First, some context: The Highway Trust Fund is going to run out of money sometime in August. It is funded by gas tax revenues, but that money has proved insufficient in the face of increased transportation spending.

Courtesy of the Department of Transportation
Courtesy of the Department of Transportation

 

The Fund is a fairly important one: it is the source for federal spending on highways, roads, bridges and transit. So its insolvency, in short, is problematic. Democrats have previously proposed raising taxes to infuse the Fund with some extra cash. But Republicans have stood in staunch opposition to that method, and they’ve just recently come out with a plan of their own (and it involves pensions):

The proposal, which would be financed in several unusual ways, is expected to generate about $10 billion to keep the Highway Trust Fund from becoming insolvent on Aug. 1 and to pay for projects the fund does not cover. The committee will begin work on the bill Thursday.

The plan would be financed through a financial maneuver known as pension smoothing, which increases tax revenues by allowing companies to delay tax-deductible pension contributions, and by unspecified user fees. Money would also be transferred from a fund that is used to clean up leaky underground storage tanks.

In other words:

Essentially the GOP will allow private firms with retirement plans to contribute less to them next year. That will bolster firms’ profits and, therefore, increase tax collections. In other words Congress will violate its own standards, put into law to protect pensions with sensible accounting, for a short term revenue boost.

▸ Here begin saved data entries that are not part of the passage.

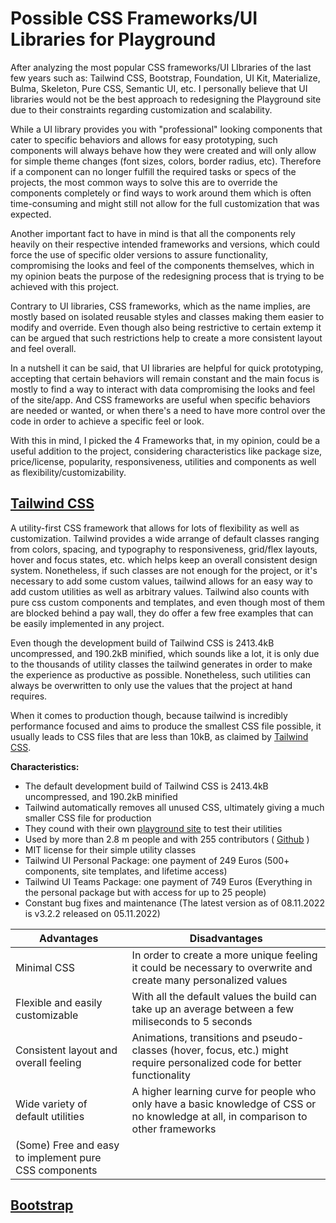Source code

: # Possible CSS Frameworks/UI Libraries for Playground

After analyzing the most popular CSS frameworks/UI LIbraries of the last few years such as: Tailwind CSS, Bootstrap, Foundation, UI Kit, Materialize, Bulma, Skeleton, Pure CSS, Semantic UI, etc. I personally believe that UI libraries would not be the best approach to redesigning the Playground site due to their constraints regarding customization and scalability. 

While a UI library provides you with "professional" looking components that cater to specific behaviors and allows for easy prototyping, such components will always behave how they were created and will only allow for simple theme changes (font sizes, colors, border radius, etc). Therefore if a component can no longer fulfill the required tasks or specs of the projects, the most common ways to solve this are to override the components completely or find ways to work around them which is often time-consuming and might still not allow for the full customization that was expected.

Another important fact to have in mind is that all the components rely heavily on their respective intended frameworks and versions, which could force the use of specific older versions to assure functionality, compromising the looks and feel of the components themselves, which in my opinion beats the purpose of the redesigning process that is trying to be achieved with this project.

Contrary to UI libraries, CSS frameworks, which as the name implies, are mostly based on isolated reusable styles and classes making them easier to modify and override. Even though also being restrictive to certain extemp it can be argued that such restrictions help to create a more consistent layout and feel overall.

In a nutshell it can be said, that UI libraries are helpful for quick prototyping, accepting that certain behaviors will remain constant and the main focus is mostly to find a way to interact with data compromising the looks and feel of the site/app. And CSS frameworks are useful when specific behaviors are needed or wanted, or when there's a need to have more control over the code in order to achieve a specific feel or look.

With this in mind, I picked the 4 Frameworks that, in my opinion, could be a useful addition to the project, considering characteristics like package size, price/license, popularity, responsiveness, utilities and components as well as flexibility/customizability.

## [Tailwind CSS](https://tailwindcss.com/)

A utility-first CSS framework that allows for lots of flexibility as well as customization. Tailwind provides a wide arrange of default classes ranging from colors, spacing, and typography to responsiveness, grid/flex layouts, hover and focus states, etc. which helps keep an overall consistent design system. Nonetheless, if such classes are not enough for the project, or it's necessary to add some custom values, tailwind allows for an easy way to add custom utilities as well as arbitrary values.
Tailwind also counts with pure css custom components and templates, and even though most of them are blocked behind a pay wall, they do offer a few free examples that can be easily implemented in any project.

Even though the development build of Tailwind CSS is 2413.4kB uncompressed, and 190.2kB minified, which sounds like a lot, it is only due to the thousands of utility classes the tailwind generates in order to make the experience as productive as possible. Nonetheless, such utilities can always be overwritten to only use the values that the project at hand requires.

When it comes to production though, because tailwind is incredibly performance focused and aims to produce the smallest CSS file possible, it usually leads to CSS files that are less than 10kB, as claimed by [Tailwind CSS](https://tailwindcss.com/docs/optimizing-for-production).


**Characteristics:**

* The default development build of Tailwind CSS is 2413.4kB uncompressed, and 190.2kB minified
* Tailwind automatically removes all unused CSS, ultimately giving a much smaller CSS file for production
* They cound with their own [playground site](https://play.tailwindcss.com/) to test their utilities
* Used by more than 2.8 m people and with 255 contributors ( [Github](https://github.com/tailwindlabs/tailwindcss) )
* MIT license for their simple utility classes
* Tailwind UI Personal Package: one payment of 249 Euros (500+ components, site templates, and lifetime access)
* Tailwind UI Teams Package: one payment of 749 Euros (Everything in the personal package but with access for up to 25 people)
* Constant bug fixes and maintenance (The latest version as of 08.11.2022 is v3.2.2 released on 05.11.2022)


| Advantages  | Disadvantages |
|     ---     |    ----     |
| Minimal CSS | In order to create a more unique feeling it could be necessary to overwrite and create many personalized values |
| Flexible and easily customizable | With all the default values the build can take up an average between a few miliseconds to 5 seconds | 
| Consistent layout and overall feeling | Animations, transitions and pseudo-classes (hover, focus, etc.) might require personalized code for better functionality |
| Wide variety of default utilities | A higher learning curve for people who only have a basic knowledge of CSS or no knowledge at all, in comparison to other frameworks |
| (Some) Free and easy to implement pure CSS components ||

## [Bootstrap](https://getbootstrap.com/)
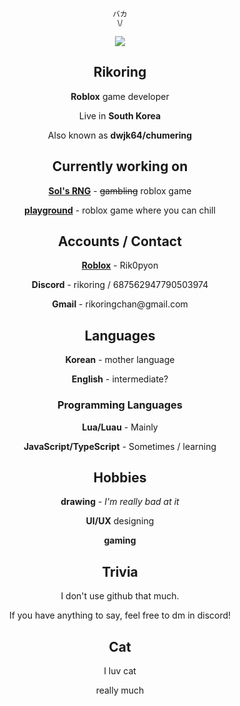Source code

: <div width=100% align=center>
<p><sub>バカ<br>\/</sub></p>
<p><img src="https://github.com/Rikorik0.png"></p>
<h2>Rikoring</h2>

<p><b>Roblox</b> game developer</p>
<p>Live in <b>South Korea</b></p>
<p>Also known as <b>dwjk64/chumering</b></p>

<h2>Currently working on</h2>
<p><b><a href="https://www.roblox.com/games/15532962292">Sol's RNG</a></b> - <s>gambling</s> roblox game</p>
<p><b><a href="https://www.roblox.com/games/134738544703115">playground</a></b> - roblox game where you can chill</p>

<h2>Accounts / Contact</h2>
<p><b><a href="https://www.roblox.com/users/1343308718/profile">Roblox</a></b> - Rik0pyon</p>
<p><b>Discord</b> - rikoring / 687562947790503974</p>
<p><b>Gmail</b> - rikoringchan@gmail.com</p>

<h2>Languages</h2>
<p><b>Korean</b> - mother language</p>
<p><b>English</b> - intermediate?</p>
<h3>Programming Languages</h3>
<p><b>Lua/Luau</b> - Mainly</p>
<p><b>JavaScript/TypeScript</b> - Sometimes / learning</p>

<h2>Hobbies</h2>
<p><b>drawing</b> - <i>I'm really bad at it</i></p>
<p><b>UI/UX</b> designing</p>
<p><b>gaming</b></p>

<h2>Trivia</h2>
<p>I don't use github that much.</p>
<p>If you have anything to say, feel free to dm in discord!</p>

<h2>Cat</h2>
<p>I luv cat</p>
<p>really much</p>
</div>
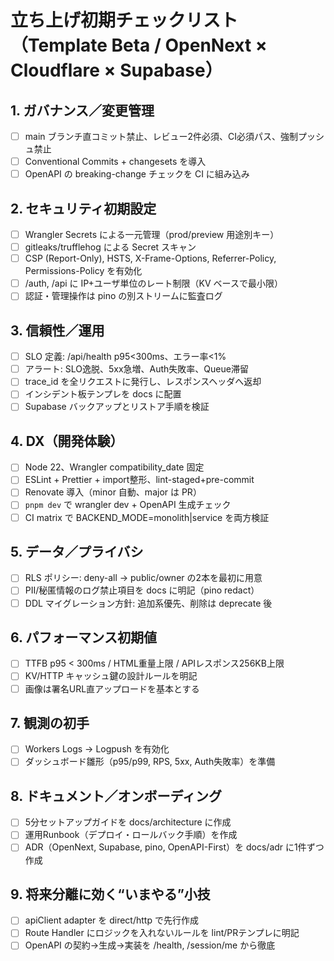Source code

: # 立ち上げ初期チェックリスト（Template Beta / OpenNext × Cloudflare × Supabase）

## 1. ガバナンス／変更管理

* [ ] main ブランチ直コミット禁止、レビュー2件必須、CI必須パス、強制プッシュ禁止
* [ ] Conventional Commits + changesets を導入
* [ ] OpenAPI の breaking-change チェックを CI に組み込み

## 2. セキュリティ初期設定

* [ ] Wrangler Secrets による一元管理（prod/preview 用途別キー）
* [ ] gitleaks/trufflehog による Secret スキャン
* [ ] CSP (Report-Only), HSTS, X-Frame-Options, Referrer-Policy, Permissions-Policy を有効化
* [ ] /auth, /api に IP+ユーザ単位のレート制限（KV ベースで最小限）
* [ ] 認証・管理操作は pino の別ストリームに監査ログ

## 3. 信頼性／運用

* [ ] SLO 定義: /api/health p95<300ms、エラー率<1%
* [ ] アラート: SLO逸脱、5xx急増、Auth失敗率、Queue滞留
* [ ] trace\_id を全リクエストに発行し、レスポンスヘッダへ返却
* [ ] インシデント板テンプレを docs に配置
* [ ] Supabase バックアップとリストア手順を検証

## 4. DX（開発体験）

* [ ] Node 22、Wrangler compatibility\_date 固定
* [ ] ESLint + Prettier + import整形、lint-staged+pre-commit
* [ ] Renovate 導入（minor 自動、major は PR）
* [ ] `pnpm dev` で wrangler dev + OpenAPI 生成チェック
* [ ] CI matrix で BACKEND\_MODE=monolith|service を両方検証

## 5. データ／プライバシ

* [ ] RLS ポリシー: deny-all → public/owner の2本を最初に用意
* [ ] PII/秘匿情報のログ禁止項目を docs に明記（pino redact）
* [ ] DDL マイグレーション方針: 追加系優先、削除は deprecate 後

## 6. パフォーマンス初期値

* [ ] TTFB p95 < 300ms / HTML重量上限 / APIレスポンス256KB上限
* [ ] KV/HTTP キャッシュ鍵の設計ルールを明記
* [ ] 画像は署名URL直アップロードを基本とする

## 7. 観測の初手

* [ ] Workers Logs → Logpush を有効化
* [ ] ダッシュボード雛形（p95/p99, RPS, 5xx, Auth失敗率）を準備

## 8. ドキュメント／オンボーディング

* [ ] 5分セットアップガイドを docs/architecture に作成
* [ ] 運用Runbook（デプロイ・ロールバック手順）を作成
* [ ] ADR（OpenNext, Supabase, pino, OpenAPI-First）を docs/adr に1件ずつ作成

## 9. 将来分離に効く“いまやる”小技

* [ ] apiClient adapter を direct/http で先行作成
* [ ] Route Handler にロジックを入れないルールを lint/PRテンプレに明記
* [ ] OpenAPI の契約→生成→実装を /health, /session/me から徹底
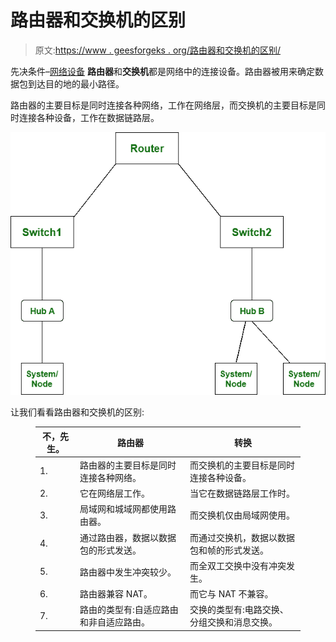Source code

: # 路由器和交换机的区别

> 原文:[https://www . geesforgeks . org/路由器和交换机的区别/](https://www.geeksforgeeks.org/difference-between-router-and-switch/)

先决条件–[网络设备](https://www.geeksforgeeks.org/network-devices-hub-repeater-bridge-switch-router-gateways/)
**路由器**和**交换机**都是网络中的连接设备。路由器被用来确定数据包到达目的地的最小路径。

路由器的主要目标是同时连接各种网络，工作在网络层，而交换机的主要目标是同时连接各种设备，工作在数据链路层。

![](img/ab24d5ea0853a839141a98da63c18d42.png)

让我们看看路由器和交换机的区别:

<figure class="table">

| 不，先生。 | 路由器 | 转换 |
| --- | --- | --- |
| 1. | 路由器的主要目标是同时连接各种网络。 | 而交换机的主要目标是同时连接各种设备。 |
| 2. | 它在网络层工作。 | 当它在数据链路层工作时。 |
| 3. | 局域网和城域网都使用路由器。 | 而交换机仅由局域网使用。 |
| 4. | 通过路由器，数据以数据包的形式发送。 | 而通过交换机，数据以数据包和帧的形式发送。 |
| 5. | 路由器中发生冲突较少。 | 而全双工交换中没有冲突发生。 |
| 6. | 路由器兼容 NAT。 | 而它与 NAT 不兼容。 |
| 7. | 路由的类型有:自适应路由和非自适应路由。 | 交换的类型有:电路交换、分组交换和消息交换。 |

</figure>
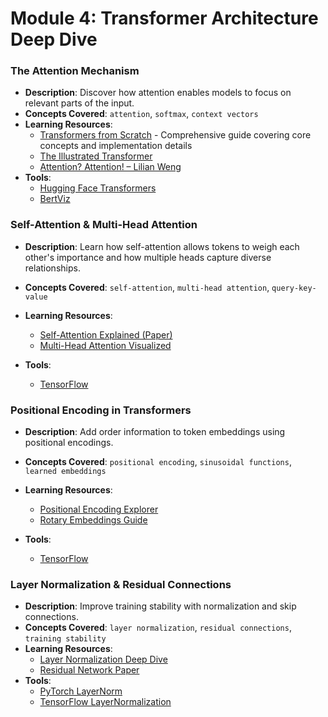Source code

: # Module 4: Transformer Architecture Deep Dive

### The Attention Mechanism
- **Description**: Discover how attention enables models to focus on relevant parts of the input.
- **Concepts Covered**: `attention`, `softmax`, `context vectors`
- **Learning Resources**:
  - [Transformers from Scratch](https://brandonrohrer.com/transformers) - Comprehensive guide covering core concepts and implementation details
  - [The Illustrated Transformer](https://jalammar.github.io/illustrated-transformer/)
  - [Attention? Attention! – Lilian Weng](https://lilianweng.github.io/posts/2018-06-24-attention/)
- **Tools**:
  - [Hugging Face Transformers](https://huggingface.co/docs/transformers)
  - [BertViz](https://github.com/jessevig/bertviz)

### Self-Attention & Multi-Head Attention
- **Description**: Learn how self-attention allows tokens to weigh each other's importance and how multiple heads capture diverse relationships.
- **Concepts Covered**: `self-attention`, `multi-head attention`, `query-key-value`
- **Learning Resources**:
  - [Self-Attention Explained (Paper)](https://arxiv.org/abs/1706.03762)
  - [Multi-Head Attention Visualized](https://jalammar.github.io/illustrated-transformer/)
- **Tools**:

  - [TensorFlow](https://www.tensorflow.org/)

### Positional Encoding in Transformers
- **Description**: Add order information to token embeddings using positional encodings.
- **Concepts Covered**: `positional encoding`, `sinusoidal functions`, `learned embeddings`
- **Learning Resources**:
  - [Positional Encoding Explorer](https://github.com/jalammar/positional-encoding-explorer)
  - [Rotary Embeddings Guide](https://blog.eleuther.ai/rotary-embeddings/)
- **Tools**:

  - [TensorFlow](https://www.tensorflow.org/)

### Layer Normalization & Residual Connections
- **Description**: Improve training stability with normalization and skip connections.
- **Concepts Covered**: `layer normalization`, `residual connections`, `training stability`
- **Learning Resources**:
  - [Layer Normalization Deep Dive](https://leimao.github.io/blog/Layer-Normalization/)
  - [Residual Network Paper](https://arxiv.org/abs/1512.03385)
- **Tools**:
  - [PyTorch LayerNorm](https://pytorch.org/docs/stable/generated/torch.nn.LayerNorm.html)
  - [TensorFlow LayerNormalization](https://www.tensorflow.org/api_docs/python/tf/keras/layers/LayerNormalization)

The plan would generate about $10 billion and would buy Congress more time to figure out a long-term fix to the HTF’s solvency woes. But it doesn’t come without its drawbacks, as Steve Malanga explains:

None of this is free, of course. Aside from the dangerous trend of allowing private firms to purposely underfund their pensions, the plan boosts federal revenues today at the cost of increasing the deficit over the long term.
Given this proposal, you would think that everything is just peachy with funding of private sector pensions in America. But The Pension Benefit Guaranty Corporation, which is responsible for insuring private pensions, just put out a report estimating it’s on an eight-year path to insolvency itself.
The nation’s laws dictating private sector pension standards were enacted to protect retirement plans. But Congress, in its endless quest for more revenues, can’t even live by the standards that it imposed on companies.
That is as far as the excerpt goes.